(AVAILABLE DATA)
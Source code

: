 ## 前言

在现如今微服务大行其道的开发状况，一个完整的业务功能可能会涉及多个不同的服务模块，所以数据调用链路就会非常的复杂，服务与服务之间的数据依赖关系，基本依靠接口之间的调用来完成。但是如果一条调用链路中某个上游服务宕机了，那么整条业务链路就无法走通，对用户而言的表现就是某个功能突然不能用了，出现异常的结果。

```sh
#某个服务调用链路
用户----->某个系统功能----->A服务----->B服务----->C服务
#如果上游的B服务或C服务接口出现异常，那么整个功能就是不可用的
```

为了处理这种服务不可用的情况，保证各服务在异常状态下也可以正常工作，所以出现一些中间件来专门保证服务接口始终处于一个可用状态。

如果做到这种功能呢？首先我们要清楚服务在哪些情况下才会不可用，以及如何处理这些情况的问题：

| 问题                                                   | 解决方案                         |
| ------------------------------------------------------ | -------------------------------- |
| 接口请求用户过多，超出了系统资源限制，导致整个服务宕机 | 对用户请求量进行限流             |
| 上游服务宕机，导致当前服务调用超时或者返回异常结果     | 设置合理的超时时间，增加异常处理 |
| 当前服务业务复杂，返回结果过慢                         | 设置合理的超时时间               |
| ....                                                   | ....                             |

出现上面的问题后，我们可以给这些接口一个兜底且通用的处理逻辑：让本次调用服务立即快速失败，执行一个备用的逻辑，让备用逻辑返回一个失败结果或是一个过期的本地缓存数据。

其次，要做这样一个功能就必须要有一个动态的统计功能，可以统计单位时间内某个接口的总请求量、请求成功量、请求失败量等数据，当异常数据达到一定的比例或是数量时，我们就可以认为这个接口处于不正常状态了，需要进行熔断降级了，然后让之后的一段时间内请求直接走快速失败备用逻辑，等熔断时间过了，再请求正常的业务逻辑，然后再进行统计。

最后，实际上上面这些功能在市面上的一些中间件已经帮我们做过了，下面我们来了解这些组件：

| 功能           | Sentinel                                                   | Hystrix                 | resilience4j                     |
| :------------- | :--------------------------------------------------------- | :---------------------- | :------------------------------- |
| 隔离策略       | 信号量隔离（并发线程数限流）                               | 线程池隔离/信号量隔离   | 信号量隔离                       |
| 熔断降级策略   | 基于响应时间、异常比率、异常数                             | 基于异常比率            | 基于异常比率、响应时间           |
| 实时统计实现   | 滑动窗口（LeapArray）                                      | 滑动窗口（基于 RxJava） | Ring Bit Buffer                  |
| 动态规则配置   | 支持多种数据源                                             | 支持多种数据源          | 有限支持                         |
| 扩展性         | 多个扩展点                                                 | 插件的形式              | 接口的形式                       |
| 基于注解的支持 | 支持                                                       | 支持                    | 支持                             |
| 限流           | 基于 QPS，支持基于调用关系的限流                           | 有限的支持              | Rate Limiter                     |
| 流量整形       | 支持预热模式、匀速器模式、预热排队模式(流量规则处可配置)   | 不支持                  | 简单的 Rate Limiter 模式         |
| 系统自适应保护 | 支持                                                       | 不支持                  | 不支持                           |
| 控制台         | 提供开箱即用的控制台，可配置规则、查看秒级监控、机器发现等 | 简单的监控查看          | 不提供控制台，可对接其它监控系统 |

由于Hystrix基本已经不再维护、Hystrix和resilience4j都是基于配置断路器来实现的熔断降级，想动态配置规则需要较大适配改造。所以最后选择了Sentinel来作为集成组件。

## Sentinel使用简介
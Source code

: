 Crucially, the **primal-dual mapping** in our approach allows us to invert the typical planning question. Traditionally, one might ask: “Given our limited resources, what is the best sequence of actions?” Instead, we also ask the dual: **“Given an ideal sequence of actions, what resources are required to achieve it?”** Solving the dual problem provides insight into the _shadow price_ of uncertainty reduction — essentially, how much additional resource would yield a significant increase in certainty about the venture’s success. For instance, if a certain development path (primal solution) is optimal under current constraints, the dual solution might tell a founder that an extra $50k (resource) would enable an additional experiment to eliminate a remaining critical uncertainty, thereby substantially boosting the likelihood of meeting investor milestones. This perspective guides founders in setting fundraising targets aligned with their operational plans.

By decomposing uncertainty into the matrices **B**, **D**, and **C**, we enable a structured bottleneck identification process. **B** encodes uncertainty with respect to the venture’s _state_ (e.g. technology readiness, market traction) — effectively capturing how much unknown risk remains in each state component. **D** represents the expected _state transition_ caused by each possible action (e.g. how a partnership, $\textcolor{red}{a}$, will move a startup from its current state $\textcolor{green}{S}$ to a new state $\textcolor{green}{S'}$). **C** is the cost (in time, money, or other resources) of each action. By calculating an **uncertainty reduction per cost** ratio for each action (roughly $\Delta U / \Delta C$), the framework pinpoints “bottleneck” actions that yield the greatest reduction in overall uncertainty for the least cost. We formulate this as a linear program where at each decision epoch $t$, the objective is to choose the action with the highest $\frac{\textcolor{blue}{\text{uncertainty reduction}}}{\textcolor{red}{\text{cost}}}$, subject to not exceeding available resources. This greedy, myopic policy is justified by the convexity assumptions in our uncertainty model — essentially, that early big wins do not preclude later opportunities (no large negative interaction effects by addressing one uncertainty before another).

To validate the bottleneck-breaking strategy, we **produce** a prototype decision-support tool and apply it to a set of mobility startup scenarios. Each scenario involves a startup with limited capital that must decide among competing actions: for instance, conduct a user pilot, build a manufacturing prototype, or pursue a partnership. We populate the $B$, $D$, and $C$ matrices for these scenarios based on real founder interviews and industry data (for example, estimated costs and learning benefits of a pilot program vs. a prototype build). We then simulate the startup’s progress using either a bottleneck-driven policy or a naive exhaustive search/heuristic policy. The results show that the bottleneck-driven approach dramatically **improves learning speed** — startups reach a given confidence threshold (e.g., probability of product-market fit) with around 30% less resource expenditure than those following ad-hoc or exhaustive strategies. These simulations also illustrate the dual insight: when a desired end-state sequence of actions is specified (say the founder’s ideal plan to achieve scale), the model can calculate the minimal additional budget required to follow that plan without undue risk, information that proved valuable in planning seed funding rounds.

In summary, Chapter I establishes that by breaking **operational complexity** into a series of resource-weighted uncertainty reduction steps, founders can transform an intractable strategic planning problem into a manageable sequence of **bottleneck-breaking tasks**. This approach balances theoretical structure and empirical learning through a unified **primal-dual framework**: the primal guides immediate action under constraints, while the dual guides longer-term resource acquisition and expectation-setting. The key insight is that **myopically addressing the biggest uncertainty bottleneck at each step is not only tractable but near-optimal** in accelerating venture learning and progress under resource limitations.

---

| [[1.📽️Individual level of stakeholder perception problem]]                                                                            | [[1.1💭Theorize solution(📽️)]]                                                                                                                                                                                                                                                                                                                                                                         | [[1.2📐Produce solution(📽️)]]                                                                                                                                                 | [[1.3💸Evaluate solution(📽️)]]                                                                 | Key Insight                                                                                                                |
(End AVAILABLE DATA)
## [PROBLEM DESCRIPTION]
Reproduce the entries above exactly, but only the lines between the line holding "简单的 Rate Limiter" and the line holding "提供开箱即用的控制台，可配置规则、查看秒级监控、机器发现等 | 简单的监控查看", inclusive.

## [EXPECTED ANSWER]
| 流量整形       | 支持预热模式、匀速器模式、预热排队模式(流量规则处可配置)   | 不支持                  | 简单的 Rate Limiter 模式         |
| 系统自适应保护 | 支持                                                       | 不支持                  | 不支持                           |
| 控制台         | 提供开箱即用的控制台，可配置规则、查看秒级监控、机器发现等 | 简单的监控查看          | 不提供控制台，可对接其它监控系统 |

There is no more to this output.